Larry Summers points us to this remarkable statistic:
Forecasts of all sorts are especially bad at predicting downturns. Over the period [1999-2014], there were 220 instances in which an economy grew in one year before shrinking in the next. In its April forecasts the IMF never once foresaw the contraction looming in the next year. Even in October of the year in question, the IMF predicted that a recession had begun only half the time.
I guess no one likes to be the skunk at the party, even the IMF. But I wonder who did better at predicting recessions? Goldman Sachs? The CIA? A hedge fund rocket scientist in Connecticut? Whoever it is, it sounds like the IMF might want to look them up.

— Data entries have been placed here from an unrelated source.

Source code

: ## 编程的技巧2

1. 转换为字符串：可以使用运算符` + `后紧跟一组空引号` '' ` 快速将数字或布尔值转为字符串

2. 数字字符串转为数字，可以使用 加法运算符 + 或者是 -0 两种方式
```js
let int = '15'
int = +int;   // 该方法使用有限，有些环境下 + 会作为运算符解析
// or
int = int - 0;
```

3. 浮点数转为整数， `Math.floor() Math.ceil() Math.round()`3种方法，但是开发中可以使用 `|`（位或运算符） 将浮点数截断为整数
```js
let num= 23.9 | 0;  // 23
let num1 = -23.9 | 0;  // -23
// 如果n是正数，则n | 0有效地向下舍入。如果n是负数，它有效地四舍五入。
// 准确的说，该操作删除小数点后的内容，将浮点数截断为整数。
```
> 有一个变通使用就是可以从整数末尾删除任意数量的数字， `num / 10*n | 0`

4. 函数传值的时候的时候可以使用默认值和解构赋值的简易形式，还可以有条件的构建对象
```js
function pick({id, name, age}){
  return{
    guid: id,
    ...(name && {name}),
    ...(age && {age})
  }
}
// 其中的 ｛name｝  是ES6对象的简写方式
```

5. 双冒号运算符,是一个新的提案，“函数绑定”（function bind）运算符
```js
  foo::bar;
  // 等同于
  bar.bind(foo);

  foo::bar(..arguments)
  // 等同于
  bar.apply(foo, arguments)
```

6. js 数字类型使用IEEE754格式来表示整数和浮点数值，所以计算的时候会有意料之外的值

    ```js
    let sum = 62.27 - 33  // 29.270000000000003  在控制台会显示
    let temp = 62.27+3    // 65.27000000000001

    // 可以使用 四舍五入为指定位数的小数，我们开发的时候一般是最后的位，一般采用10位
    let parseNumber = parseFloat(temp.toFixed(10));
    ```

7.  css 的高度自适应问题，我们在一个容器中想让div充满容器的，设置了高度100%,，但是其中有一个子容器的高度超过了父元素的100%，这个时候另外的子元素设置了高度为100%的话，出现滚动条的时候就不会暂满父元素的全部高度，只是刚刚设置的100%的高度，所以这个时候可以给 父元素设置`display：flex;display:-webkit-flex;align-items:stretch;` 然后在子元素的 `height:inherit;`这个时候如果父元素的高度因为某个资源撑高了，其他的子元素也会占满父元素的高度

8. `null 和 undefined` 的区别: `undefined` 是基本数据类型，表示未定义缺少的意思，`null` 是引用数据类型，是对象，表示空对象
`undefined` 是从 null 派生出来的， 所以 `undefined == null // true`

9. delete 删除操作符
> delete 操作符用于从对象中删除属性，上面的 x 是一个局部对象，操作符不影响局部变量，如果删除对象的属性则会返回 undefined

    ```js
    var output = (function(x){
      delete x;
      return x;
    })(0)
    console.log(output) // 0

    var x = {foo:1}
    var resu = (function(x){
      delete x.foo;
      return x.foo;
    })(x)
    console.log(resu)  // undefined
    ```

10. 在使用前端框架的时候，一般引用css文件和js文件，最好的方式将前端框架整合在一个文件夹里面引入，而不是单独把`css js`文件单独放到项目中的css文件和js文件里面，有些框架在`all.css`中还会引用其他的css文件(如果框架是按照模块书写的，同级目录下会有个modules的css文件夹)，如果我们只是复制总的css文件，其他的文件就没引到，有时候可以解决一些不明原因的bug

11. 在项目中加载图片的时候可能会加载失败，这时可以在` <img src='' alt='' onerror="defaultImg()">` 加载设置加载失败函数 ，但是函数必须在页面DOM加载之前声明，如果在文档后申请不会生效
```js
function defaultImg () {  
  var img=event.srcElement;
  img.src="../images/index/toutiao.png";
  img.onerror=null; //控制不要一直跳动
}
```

UPDATE: It gets better! Via Twitter, Mark Gimein points me to Prakash Loungani’s article 15 years ago about recession predictions during the 1990s:
How well did private forecasters do in predicting recessions in these cases? Quite simply, the record of failure to predict recessions is virtually unblemished. Only two of the 60 recessions that occurred around the world during the 1990s were predicted a year in advance.
….If private sector growth forecasts are of little use in spotting recessions, why not use the forecasts provided free by the official sector?…There is not much to choose between private sector and official sector forecasts. Statistical “races” between the two tend to end up in a photo-finish in most cases.
Loungani doesn’t provide a precise number for IMF predictions, but he implies it’s roughly the same as private-sector predictions: 2 out of 60. If that’s the case, the IMF has gotten even worse since then. A hit rate of 3.3 percent might be pretty lousy, but at least it’s better than 0 percent.